[e-lang] XML library: requirements gathering
Kevin Reid
kpreid at mac.com
Sun Jan 17 12:44:30 PST 2010
On Jan 17, 2010, at 14:03, Thomas Leonard wrote:
> 2010/1/17 Kevin Reid <kpreid at mac.com>:
>> I'm currently implementing it by wrapping DOM trees with an immutable
>> interface, as this seems like both the simplest path and one which
>> minimizes the amount of (currently slow) E code executed in the high-
>> repeat-count paths.
>
> Makes sense. We'd probably want methods to get the underlying Document
> (or a copy, more likely) so we can pass it to existing Java code and
> wrap the results again.
Perhaps this should be part of a generic input-output scheme, like
javax.xml.transform uses. Or not.
> Sounds good. How do namespaces combine? Sometimes you have a lot of
> child elements using the same namespace and it's handy if it ends up
> as a single namespace declaration on the root element. Are you
> planning to preserve prefixes in any way (or just auto-number them as
> xmlns:n0, xmlns:n1, etc)? In the past I've used a scheme where we keep
> prefix mappings as a hint when parsing the XML and use them if
> possible when serialising, but combine multiple prefixes into one
> where possible or create new prefixes where there are conflicts so
> that we end up with all the mappings defined on the root element.
In the long run, this should be an option; currently, it will be
"whatever Java does" if Java does in fact ensure namespace
consistency. In general, I will preserve prefixes, since XML Infoset
says they are significant. Note that e.g. XSLT documents make
references to prefixes inside of attribute values (XPath expressions)
which makes renaming hairy.
>> * It is possible to construct a customized XML quasiparser with a
>> given set of namespace declarations.
>>
>> * There are means to traverse and pattern-match XML trees.
>> Currently I
>> have two plans in mind for this:
>> 1. XPath expressions can be used as subscripts. Example:
>> ? xml`<a>xyz</a><b>foo</b><a>bar</a>`[xpath`a/text()`]
>> # value: [xml`xyz`, xml`bar`]
>> (This is a working-right-now example.)
>>
>> 2. Pattern matching, as offered currently by term-trees:
>> def xml`<input type="text" name="@name" value="@value">` := elem
>
> Both this and XPath would be very useful. Would this work?
>
> def xml`<@elementName @attrs*>@content</@elementName>` := ...
>
> When matching on XML I mostly want to ignore unmatched attributes, but
> I guess adding @_* would be OK, to stay consistent with the rest of E.
This general sort of syntax is the sort of thing I want to support.
You'd have to write </> or </...>, not repeat @elementName; E doesn't
support that style of pattern matching.
The tricky part is supporting the quasi-holes while still using a
standard XML parser (for ease of implementation, efficiency, and well-
tested correctness). This means I substitute into each hole in the
template a unique value which I can find in the result tree afterward.
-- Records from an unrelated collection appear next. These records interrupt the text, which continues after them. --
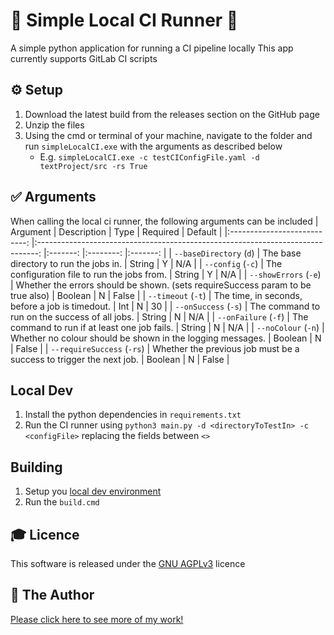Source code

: # 🏃 Simple Local CI Runner 🏃
A simple python application for running a CI pipeline locally
This app currently supports GitLab CI scripts

## ⚙️ Setup
1. Download the latest build from the releases section on the GitHub page
2. Unzip the files
3. Using the cmd or terminal of your machine, navigate to the folder and run `simpleLocalCI.exe` with the arguments as described below
    * E.g. `simpleLocalCI.exe -c testCIConfigFile.yaml -d textProject/src -rs True`

## ✅ Arguments
When calling the local ci runner, the following arguments can be included
|         Argument          	|                   Description                             	                    |   Type  	| Required 	| Default 	|
|:---------------------------:	|:------------------------------------------------------------------------------:	|:-------:	|:--------:	|:-------:	|
| `--baseDirectory` (`d`)   	|      The base directory to run the jobs in.               	                    |  String 	|     Y    	|   N/A   	|
|    `--config` (`-c`)      	|   The configuration file to run the jobs from.            	                    |  String 	|     Y    	|   N/A   	|
|  `--showErrors` (`-e`)  	    | Whether the errors should be shown. (sets requireSuccess param to be true also)   | Boolean 	|     N    	|  False  	|
|    `--timeout` (`-t`)     	| The time, in seconds, before a job is timedout.              	                    |   Int   	|     N    	|    30   	|
|   `--onSuccess` (`-s`)    	|  The command to run on the success of all jobs.            	                    |  String 	|     N    	|   N/A   	|
|   `--onFailure` (`-f`)    	|  The command to run if at least one job fails.    	                            |  String 	|     N    	|   N/A   	|
|   `--noColour` (`-n`)     	|  Whether no colour should be shown in the logging messages.       	            |  Boolean 	|     N    	|  False   	|
|   `--requireSuccess` (`-rs`)  |  Whether the previous job must be a success to trigger the next job.              |  Boolean 	|     N    	|  False   	|

## Local Dev
1. Install the python dependencies in `requirements.txt`
2. Run the CI runner using `python3 main.py -d <directoryToTestIn> -c <configFile>` replacing the fields between `<>`

## Building
1. Setup you [local dev environment](#local-dev)
2. Run the `build.cmd`
## 🎓 Licence
This software is released under the [GNU AGPLv3](LICENSE) licence

## 👨 The Author
[Please click here to see more of my work!](https://tomstowe.co.uk)
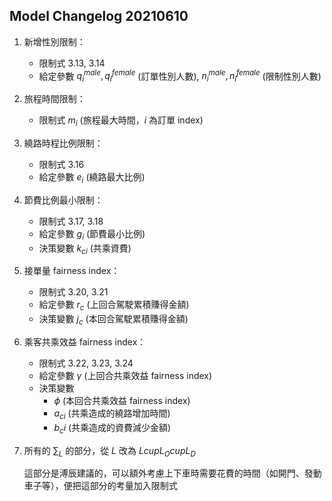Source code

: ## Model Changelog 20210610

1. 新增性別限制：
	- 限制式 3.13, 3.14 
	- 給定參數 $q^{male}_i, q^{female}_i$ (訂單性別人數), $n^{male}_i, n^{female}_i$ (限制性別人數)
2. 旅程時間限制：
	- 限制式 $m_i$ (旅程最大時間，$i$ 為訂單 index)
3. 繞路時程比例限制：
	- 限制式 3.16
	- 給定參數 $e_i$ (繞路最大比例)
4. 節費比例最小限制：
	- 限制式 3.17, 3.18 
	- 給定參數 $g_i$ (節費最小比例)
	- 決策變數 $k_{ci}$ (共乘資費)
5. 接單量 fairness index：
	- 限制式 3.20, 3.21
	- 給定參數 $r_c$ (上回合駕駛累積賺得金額)
	- 決策變數 $j_c$ (本回合駕駛累積賺得金額)
6. 乘客共乘效益 fairness index：
	- 限制式 3.22, 3.23, 3.24
	- 給定參數 $\gamma$ (上回合共乘效益 fairness index)
	- 決策變數 
		- $\phi$ (本回合共乘效益 fairness index)
		- $a_{ci}$ (共乘造成的繞路增加時間)
		- $b_ci$ (共乘造成的資費減少金額)
7. 所有的 $\sum_{L}$ 的部分，從 $L$ 改為 $L cup L_O cup L_D$

	這部分是溥辰建議的，可以額外考慮上下車時需要花費的時間（如開門、發動車子等），便把這部分的考量加入限制式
However, these values need to be valid XML syntax in the relevant
context.
The contexts I intend to support are:
* General XML content: <foo>@bar</foo>
* Element name: <@bar/>
* Attributes: <foo @bar>
* Attribute values: <foo baz="@bar">
* Processing instruction conten: <?@foo bla bla @bar?>
The basic strategy I plan to use for the values is to generate a
pseudorandom string, check that it isn't in the input, then substitute
it in and look for it in the output. The tricky part is constructing a
string which is valid in the context. I don't think it's possible to
generate from purely local context, because there is no string which
is well-formed both as an attribute and an attribute value.
Therefore, the hole support will need a custom lexer, which I will
write in Java for practical efficiency. ...On the other hand, maybe I
should just take an existing XML parser and extend it to support holes?
For now, XPath should be sufficient to extract data values from XML.